Mais ajoute Bingham, il faudroit donc supposer que ces évêques de la grande-Bretagne, du tems du moine saint Augustin, étoient tombés dans le schisme. C’est en effet ce qu’a prétendu Schelstrate. Pour nous, nous pensons que l’irruption des Saxons ayant tout bouleversé dans la grande-Bretagne, & sur-tout interrompu le commerce des Iles britanniques avec l’empire & le siege de Rome, l’ignorance se glissa dans le clergé, & qu’à la faveur des troubles les évêques s’arrogerent une indépendance qu’ils n’avoient pas ; la barbarie des Saxons & leur attachement au paganisme étoient tout-à-fait contraires au progrès des Lettres & de la Religion, aussi étoit-elle dans un état déplorable dans cette partie de l’Europe, lorsque le missionnaire saint Augustin y arriva ; ces évêques dont Bingham fait sonner si haut la prétendue indépendance, croupissoient dans l’ignorance & dans la corruption des mœurs. Est-il étonnant après cela qu’ils eussent oublié ou qu’ils affectassent de méconnoître ce qu’avoient si bien su leurs prédécesseurs ? Ce qu’il y a de certain, c’est que saint Augustin remit les choses dans l’ordre, & que l’Angleterre a reconnu la primauté des papes jusqu’au schisme d’Henri VIII. C’est aux théologiens anglois à nous expliquer par quel enchantement tant d’hommes illustres, de saints évêques & de grands rois, pendant neuf siecles, ont pû subir un joug que leurs ancêtres ont, dit-on, rejetté, & qu’ont brisé leurs descendans. Voyez Bingham, orig. ecclesiastic. tom. III. lib. IX. c. j. §. 12. &c. vj. §. 20.

4°. Aux preuves que nous avons déja rapportées de la primauté du pape, se joint la reconnoissance formelle qu’en ont faite les empereurs, les rois & autres souverains. Théodose & Valentinien parlent ainsi de la prééminence de l’Eglise romaine : cum igitur sedis apostolicæ primatum sancti Petri meritum qui princeps est episcopalis coronæ & romanae dignitas civitatis, sacræ etiam synodi firmavit autoritas. Valentinien, dans sa lettre à Théodose, que l’évêque de Rome a la prééminence sur tous les autres : quatenùs beatissimus romanae civitatis episcopus, cui principatum sacerdotis super omnes antiquitas contulit ; & Justinien, novell. CXXXI. tit. XIV. cap. 2. sancimus secundum earum synodorum definitiones sanctissimum senioris Romæ papam primum esse omnium sacerdotum. On peut voir dans les preuves des libertés de l’Eglise gallicane comment nos rois très-chrétiens se sont plusieurs fois exprimés sur le même sujet, en restreignant toutefois la puissance des papes dans ses véritables limites.

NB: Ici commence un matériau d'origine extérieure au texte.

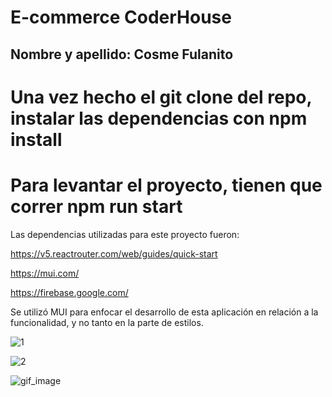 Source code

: # E-commerce CoderHouse
## Nombre y apellido: Cosme Fulanito

# Una vez hecho el git clone del repo, instalar las dependencias con npm install
# Para levantar el proyecto, tienen que correr npm run start

Las dependencias utilizadas para este proyecto fueron: 

https://v5.reactrouter.com/web/guides/quick-start

https://mui.com/

https://firebase.google.com/

Se utilizó MUI para enfocar el desarrollo de esta aplicación en relación a la funcionalidad, y no tanto en la parte de estilos. 


![1](https://user-images.githubusercontent.com/81595307/172273839-638b3ea2-95c3-4079-8ce0-8010f58fcc8b.png)


![2](https://user-images.githubusercontent.com/81595307/172273853-b611ac3f-992b-40f8-ac3c-182bbf616a79.png)


![gif_image](https://user-images.githubusercontent.com/81595307/172274062-9b7e7a8a-4eb7-4024-ad5a-5739107621a0.gif)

Les Protestans avancent que toutes ces prérogatives ne sont que des concessions de l’Eglise ou des princes, dont on a décoré les papes en certains tems, & dont il a été permis en d’autres de les dépouiller.

Les Catholiques au contraire prouvent qu’il ne la tient ni de l’Eglise, ni d’aucune autorité humaine, mais immédiatement de Jesus-Christ qui l’a promise & conférée à saint Pierre, comme il est rapporté en saint Matthieu, c. xvj. v. 10 & 19. & suivant l’explication qu’en donnent saint Cyprien, lib. de unit. eccles. saint Jérome, lib. I. contrà Jovinian. saint Augustin, tract. CXXIV. in Joann. saint Léon, serm. III. in annivers. suæ election. & plusieurs autres. Or le pape, en succédant à saint Pierre dans sa chaire. succede à tous les droits conférés à cet apôtre, & par conséquent à la primauté d’honneur & de jurisdiction. Voyez Tournely, trait. de l’Eglise, & les autres théologiens, Bellarmin, le card. du Perron, réplique à la réponse du roi de la grande-Bretagne.

PRIME ou MINUTE, s. f. (Géom.) signifie en Géométrie la soixantieme partie d’un degré. Voyez Degré.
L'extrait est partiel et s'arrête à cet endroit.